#### [TRY IT]
If a line in the entries below includes "docs", pick it out and copy it.

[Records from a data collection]

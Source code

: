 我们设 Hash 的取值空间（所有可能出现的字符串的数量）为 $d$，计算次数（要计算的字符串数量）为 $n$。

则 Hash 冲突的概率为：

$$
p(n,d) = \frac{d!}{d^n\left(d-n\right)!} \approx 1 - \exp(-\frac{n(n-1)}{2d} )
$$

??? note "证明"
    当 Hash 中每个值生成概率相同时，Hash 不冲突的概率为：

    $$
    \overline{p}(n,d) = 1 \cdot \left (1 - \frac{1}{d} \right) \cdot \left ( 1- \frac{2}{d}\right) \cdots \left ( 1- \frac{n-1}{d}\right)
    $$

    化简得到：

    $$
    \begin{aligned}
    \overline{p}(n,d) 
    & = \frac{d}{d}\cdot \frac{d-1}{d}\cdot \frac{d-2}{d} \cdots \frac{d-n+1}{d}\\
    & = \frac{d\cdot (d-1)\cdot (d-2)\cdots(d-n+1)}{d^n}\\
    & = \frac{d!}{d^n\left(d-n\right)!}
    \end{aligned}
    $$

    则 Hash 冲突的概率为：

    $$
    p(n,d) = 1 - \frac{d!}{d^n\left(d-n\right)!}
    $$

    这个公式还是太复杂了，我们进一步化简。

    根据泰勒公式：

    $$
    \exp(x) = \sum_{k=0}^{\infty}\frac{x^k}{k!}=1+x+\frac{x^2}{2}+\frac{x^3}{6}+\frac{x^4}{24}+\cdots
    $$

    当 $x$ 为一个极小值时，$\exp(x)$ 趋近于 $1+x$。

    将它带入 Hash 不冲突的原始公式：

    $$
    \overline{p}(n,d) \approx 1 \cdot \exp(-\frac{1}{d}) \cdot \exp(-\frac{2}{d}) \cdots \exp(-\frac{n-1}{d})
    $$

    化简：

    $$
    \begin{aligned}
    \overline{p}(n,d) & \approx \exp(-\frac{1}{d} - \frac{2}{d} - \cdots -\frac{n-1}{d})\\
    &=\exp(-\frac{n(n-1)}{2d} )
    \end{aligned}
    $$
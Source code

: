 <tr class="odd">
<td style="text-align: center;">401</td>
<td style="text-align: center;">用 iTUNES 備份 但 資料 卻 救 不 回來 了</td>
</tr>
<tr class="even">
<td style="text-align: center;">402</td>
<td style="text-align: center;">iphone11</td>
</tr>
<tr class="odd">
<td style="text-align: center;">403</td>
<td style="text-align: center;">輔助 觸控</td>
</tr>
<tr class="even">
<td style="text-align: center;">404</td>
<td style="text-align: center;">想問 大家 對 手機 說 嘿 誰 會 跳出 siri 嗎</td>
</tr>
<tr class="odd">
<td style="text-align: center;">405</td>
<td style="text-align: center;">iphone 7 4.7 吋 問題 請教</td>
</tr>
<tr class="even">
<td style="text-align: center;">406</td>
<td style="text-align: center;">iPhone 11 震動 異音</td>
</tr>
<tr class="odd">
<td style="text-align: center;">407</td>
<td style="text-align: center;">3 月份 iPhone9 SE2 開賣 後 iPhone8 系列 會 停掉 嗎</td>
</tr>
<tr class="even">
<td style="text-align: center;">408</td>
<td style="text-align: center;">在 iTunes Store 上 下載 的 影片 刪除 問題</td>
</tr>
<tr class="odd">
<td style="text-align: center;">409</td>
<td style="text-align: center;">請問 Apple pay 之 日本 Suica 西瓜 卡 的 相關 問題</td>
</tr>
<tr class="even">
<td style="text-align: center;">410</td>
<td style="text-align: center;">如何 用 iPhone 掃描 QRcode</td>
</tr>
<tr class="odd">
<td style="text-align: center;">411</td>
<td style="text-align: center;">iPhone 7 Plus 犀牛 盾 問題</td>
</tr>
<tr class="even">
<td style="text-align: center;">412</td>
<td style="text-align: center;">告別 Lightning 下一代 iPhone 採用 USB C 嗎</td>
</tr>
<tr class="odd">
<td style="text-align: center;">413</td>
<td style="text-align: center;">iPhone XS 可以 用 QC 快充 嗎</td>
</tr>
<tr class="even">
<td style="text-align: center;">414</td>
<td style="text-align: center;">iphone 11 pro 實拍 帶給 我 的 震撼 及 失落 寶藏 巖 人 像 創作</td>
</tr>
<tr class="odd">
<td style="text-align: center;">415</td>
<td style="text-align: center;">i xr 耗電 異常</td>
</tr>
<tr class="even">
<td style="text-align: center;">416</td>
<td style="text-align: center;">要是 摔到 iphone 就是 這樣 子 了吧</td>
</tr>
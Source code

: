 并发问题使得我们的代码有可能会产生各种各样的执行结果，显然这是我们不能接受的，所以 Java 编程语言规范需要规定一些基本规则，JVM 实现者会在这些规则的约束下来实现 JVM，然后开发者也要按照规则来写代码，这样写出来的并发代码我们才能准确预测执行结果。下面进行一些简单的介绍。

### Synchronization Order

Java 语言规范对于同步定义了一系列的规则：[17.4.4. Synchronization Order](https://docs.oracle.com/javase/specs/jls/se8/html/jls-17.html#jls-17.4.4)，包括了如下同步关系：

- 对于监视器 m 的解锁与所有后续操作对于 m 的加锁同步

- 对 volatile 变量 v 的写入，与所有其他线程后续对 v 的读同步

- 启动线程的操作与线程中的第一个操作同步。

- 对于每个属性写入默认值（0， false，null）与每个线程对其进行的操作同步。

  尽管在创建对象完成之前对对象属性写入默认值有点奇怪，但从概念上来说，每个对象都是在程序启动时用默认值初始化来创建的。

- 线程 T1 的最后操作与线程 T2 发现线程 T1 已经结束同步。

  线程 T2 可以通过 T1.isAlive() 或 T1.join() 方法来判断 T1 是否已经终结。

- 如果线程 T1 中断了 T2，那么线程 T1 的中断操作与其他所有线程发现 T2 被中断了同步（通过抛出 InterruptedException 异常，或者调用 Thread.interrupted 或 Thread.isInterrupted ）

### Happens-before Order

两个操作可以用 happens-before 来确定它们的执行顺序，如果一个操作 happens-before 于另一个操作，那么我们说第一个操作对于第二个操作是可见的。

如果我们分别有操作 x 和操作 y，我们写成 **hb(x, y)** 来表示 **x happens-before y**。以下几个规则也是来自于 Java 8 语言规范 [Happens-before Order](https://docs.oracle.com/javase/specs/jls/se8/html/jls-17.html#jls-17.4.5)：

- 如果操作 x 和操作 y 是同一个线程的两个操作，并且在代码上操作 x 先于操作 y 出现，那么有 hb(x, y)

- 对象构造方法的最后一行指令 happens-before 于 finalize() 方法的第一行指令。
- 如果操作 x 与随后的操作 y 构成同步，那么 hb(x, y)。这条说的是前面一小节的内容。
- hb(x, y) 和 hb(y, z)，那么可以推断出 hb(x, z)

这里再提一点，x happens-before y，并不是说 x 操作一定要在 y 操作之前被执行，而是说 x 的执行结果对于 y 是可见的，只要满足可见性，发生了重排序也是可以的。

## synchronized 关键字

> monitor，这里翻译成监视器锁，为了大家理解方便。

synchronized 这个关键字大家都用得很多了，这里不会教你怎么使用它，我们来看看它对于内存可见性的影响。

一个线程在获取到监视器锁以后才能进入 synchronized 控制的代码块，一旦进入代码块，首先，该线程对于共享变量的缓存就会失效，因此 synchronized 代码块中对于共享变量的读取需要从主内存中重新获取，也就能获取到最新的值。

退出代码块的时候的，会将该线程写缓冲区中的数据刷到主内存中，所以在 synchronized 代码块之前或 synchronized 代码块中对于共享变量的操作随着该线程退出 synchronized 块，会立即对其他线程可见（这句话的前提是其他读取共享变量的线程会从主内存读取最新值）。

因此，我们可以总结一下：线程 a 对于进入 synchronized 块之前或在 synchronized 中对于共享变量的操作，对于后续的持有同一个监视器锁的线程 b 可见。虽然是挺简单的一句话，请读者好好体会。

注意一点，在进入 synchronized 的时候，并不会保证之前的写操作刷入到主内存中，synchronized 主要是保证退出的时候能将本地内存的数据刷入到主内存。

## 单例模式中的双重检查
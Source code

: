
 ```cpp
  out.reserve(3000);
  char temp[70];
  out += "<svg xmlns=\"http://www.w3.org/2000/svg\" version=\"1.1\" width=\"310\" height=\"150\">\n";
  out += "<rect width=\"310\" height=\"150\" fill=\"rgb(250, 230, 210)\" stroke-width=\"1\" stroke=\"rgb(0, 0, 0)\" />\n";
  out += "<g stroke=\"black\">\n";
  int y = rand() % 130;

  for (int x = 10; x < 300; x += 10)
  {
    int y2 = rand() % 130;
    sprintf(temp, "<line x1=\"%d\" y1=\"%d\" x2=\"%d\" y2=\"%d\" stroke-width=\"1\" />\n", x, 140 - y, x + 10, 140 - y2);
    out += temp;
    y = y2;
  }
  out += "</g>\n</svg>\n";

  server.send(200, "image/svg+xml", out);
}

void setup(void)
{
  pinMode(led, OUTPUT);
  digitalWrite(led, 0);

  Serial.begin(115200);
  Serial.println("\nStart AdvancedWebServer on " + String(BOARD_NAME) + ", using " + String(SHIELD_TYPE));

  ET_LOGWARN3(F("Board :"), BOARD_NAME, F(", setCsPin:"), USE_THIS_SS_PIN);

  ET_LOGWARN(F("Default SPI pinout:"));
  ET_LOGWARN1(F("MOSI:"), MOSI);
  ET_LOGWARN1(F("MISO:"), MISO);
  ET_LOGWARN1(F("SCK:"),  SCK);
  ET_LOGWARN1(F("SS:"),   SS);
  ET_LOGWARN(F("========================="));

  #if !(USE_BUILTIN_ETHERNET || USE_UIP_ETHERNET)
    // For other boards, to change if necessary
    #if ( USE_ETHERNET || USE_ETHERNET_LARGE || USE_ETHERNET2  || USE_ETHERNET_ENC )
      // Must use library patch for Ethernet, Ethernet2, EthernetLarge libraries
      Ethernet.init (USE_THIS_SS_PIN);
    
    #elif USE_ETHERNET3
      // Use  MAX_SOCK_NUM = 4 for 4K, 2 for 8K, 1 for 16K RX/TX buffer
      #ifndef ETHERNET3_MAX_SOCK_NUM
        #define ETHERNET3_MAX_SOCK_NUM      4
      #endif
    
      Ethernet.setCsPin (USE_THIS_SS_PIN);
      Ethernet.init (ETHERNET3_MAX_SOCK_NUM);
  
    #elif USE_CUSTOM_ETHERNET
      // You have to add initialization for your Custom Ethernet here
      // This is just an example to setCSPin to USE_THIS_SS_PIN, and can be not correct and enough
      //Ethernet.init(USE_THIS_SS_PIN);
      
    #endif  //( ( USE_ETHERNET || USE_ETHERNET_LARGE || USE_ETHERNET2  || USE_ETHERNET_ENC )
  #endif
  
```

#### [ANSWER TO THIS EXERCISE]
Java 语言规范对于同步定义了一系列的规则：[17.4.4. Synchronization Order](https://docs.oracle.com/javase/specs/jls/se8/html/jls-17.html#jls-17.4.4)，包括了如下同步关系：
如果我们分别有操作 x 和操作 y，我们写成 **hb(x, y)** 来表示 **x happens-before y**。以下几个规则也是来自于 Java 8 语言规范 [Happens-before Order](https://docs.oracle.com/javase/specs/jls/se8/html/jls-17.html#jls-17.4.5)：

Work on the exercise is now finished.